### Task to complete:
Each line from the one that contains "The Mediator complex can" through the end of the entries should be repeated exactly, with nothing added.

### Data items:

Segment Open

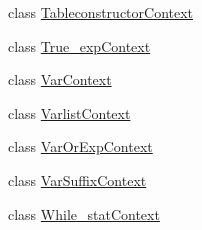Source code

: \begin{DoxyCompactItemize}
\item 
class \mbox{\hyperlink{classzlua_1_1_lua_parser_1_1_tableconstructor_context}{Tableconstructor\+Context}}
\item 
class \mbox{\hyperlink{classzlua_1_1_lua_parser_1_1_true__exp_context}{True\+\_\+exp\+Context}}
\item 
class \mbox{\hyperlink{classzlua_1_1_lua_parser_1_1_var_context}{Var\+Context}}
\item 
class \mbox{\hyperlink{classzlua_1_1_lua_parser_1_1_varlist_context}{Varlist\+Context}}
\item 
class \mbox{\hyperlink{classzlua_1_1_lua_parser_1_1_var_or_exp_context}{Var\+Or\+Exp\+Context}}
\item 
class \mbox{\hyperlink{classzlua_1_1_lua_parser_1_1_var_suffix_context}{Var\+Suffix\+Context}}
\item 
class \mbox{\hyperlink{classzlua_1_1_lua_parser_1_1_while__stat_context}{While\+\_\+stat\+Context}}
\end{DoxyCompactItemize}
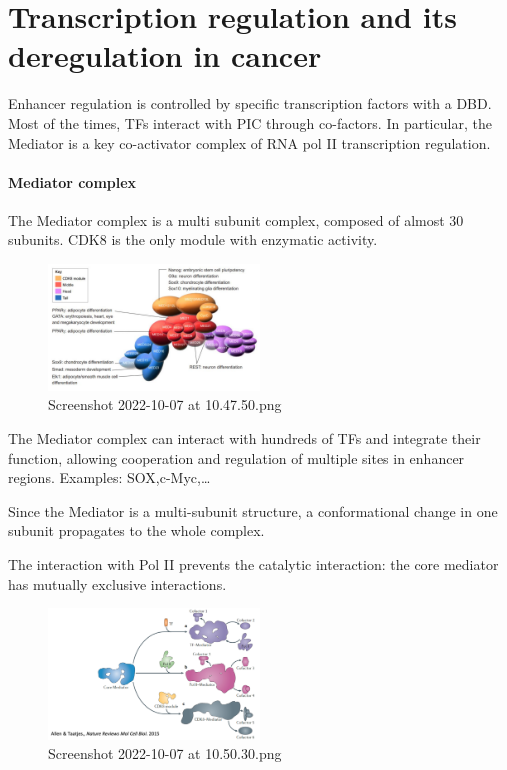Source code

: \graphicspath{{chapters/_resources/}}

\chapter{Transcription regulation and its deregulation in cancer}

Enhancer regulation is controlled by specific transcription factors with a DBD. Most of the times, TFs interact with PIC through co-factors. In particular, the Mediator is a key co-activator complex of RNA pol II transcription regulation.

\hypertarget{mediator-complex}{%
\subsubsection{Mediator complex}\label{mediator-complex}}

The Mediator complex is a multi subunit complex, composed of almost 30 subunits. CDK8 is the only module with enzymatic activity.

\begin{figure}
\centering
\includegraphics[width=0.5\textwidth]{../_resources/Screenshot_2022-10-07_at_10-47-50.png}
\caption{Screenshot 2022-10-07 at 10.47.50.png}
\end{figure}

The Mediator complex can interact with hundreds of TFs and integrate their function, allowing cooperation and regulation of multiple sites in enhancer regions. Examples: SOX,c-Myc,\ldots{}

Since the Mediator is a multi-subunit structure, a conformational change in one subunit propagates to the whole complex.

The interaction with Pol II prevents the catalytic interaction: the core mediator has mutually exclusive interactions.

\begin{figure}
\centering
\includegraphics[width=0.5\textwidth]{../_resources/Screenshot_2022-10-07_at_10-50-30.png}
\caption{Screenshot 2022-10-07 at 10.50.30.png}
\end{figure}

Segment Closed

### Solution to this exercise:
The Mediator complex can interact with hundreds of TFs and integrate their function, allowing cooperation and regulation of multiple sites in enhancer regions. Examples: SOX,c-Myc,\ldots{}

Since the Mediator is a multi-subunit structure, a conformational change in one subunit propagates to the whole complex.

The interaction with Pol II prevents the catalytic interaction: the core mediator has mutually exclusive interactions.

\begin{figure}
\centering
\includegraphics[width=0.5\textwidth]{../_resources/Screenshot_2022-10-07_at_10-50-30.png}
\caption{Screenshot 2022-10-07 at 10.50.30.png}
\end{figure}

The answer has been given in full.